Try it. Go to the line in the data below that contains "block began is". Write it out exactly, along with every later line through the last, and nothing else.

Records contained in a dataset

———

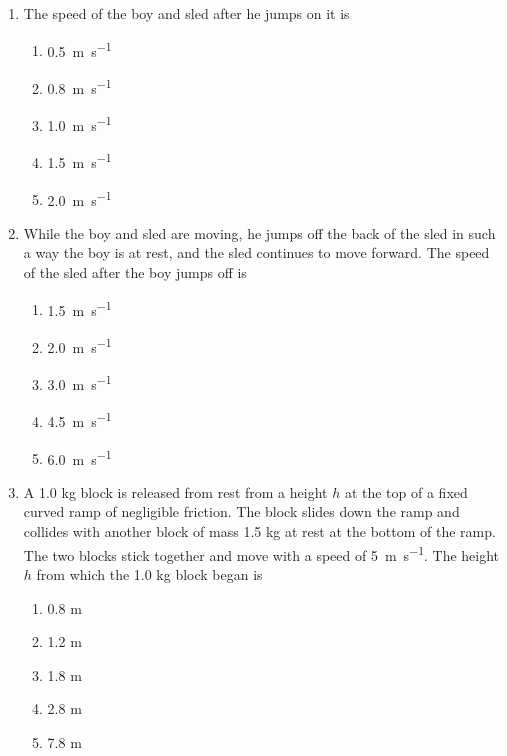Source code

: \documentclass{../../../oss-apphys}
\begin{document}
\begin{multicols}{2}
  \begin{enumerate}[resume,leftmargin=18pt]
  \item The speed of the boy and sled after he jumps on it is
    \label{boy1}
    \begin{enumerate}[nosep,leftmargin=18pt,label=(\Alph*)]
    \item\SI{0.5}{\metre\per\second}
    \item\SI{0.8}{\metre\per\second}
    \item\SI{1.0}{\metre\per\second}
    \item\SI{1.5}{\metre\per\second}
    \item\SI{2.0}{\metre\per\second}
    \end{enumerate}
    
  \item While the boy and sled are moving, he jumps off the back of the sled in
    such a way the boy is at rest, and the sled continues to move forward.
    The speed of the sled after the boy jumps off is
    \label{boy2}
    \begin{enumerate}[nosep,leftmargin=18pt,label=(\Alph*)]
    \item\SI{1.5}{\metre\per\second}
    \item\SI{2.0}{\metre\per\second}
    \item\SI{3.0}{\metre\per\second}
    \item\SI{4.5}{\metre\per\second}
    \item\SI{6.0}{\metre\per\second}
    \end{enumerate}
    \columnbreak
    
  \item A 1.0 kg block is released from rest from a height $h$ at the top of a
    fixed curved ramp of negligible friction. The block slides down the
    ramp and collides with another block of mass 1.5 kg at rest at the
    bottom of the ramp. The two blocks stick together and move with a
    speed of \SI{5}{\metre\per\second}. The height $h$ from which the 1.0 kg
    block began is
    \begin{enumerate}[nosep,leftmargin=18pt,label=(\Alph*)]
    \item 0.8 m
    \item 1.2 m
    \item 1.8 m
    \item 2.8 m
    \item 7.8 m
    \end{enumerate}


\end{enumerate}
\end{multicols}
\end{document}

———

Task response.
    block began is
    \begin{enumerate}[nosep,leftmargin=18pt,label=(\Alph*)]
    \item 0.8 m
    \item 1.2 m
    \item 1.8 m
    \item 2.8 m
    \item 7.8 m
    \end{enumerate}


\end{enumerate}
\end{multicols}
\end{document}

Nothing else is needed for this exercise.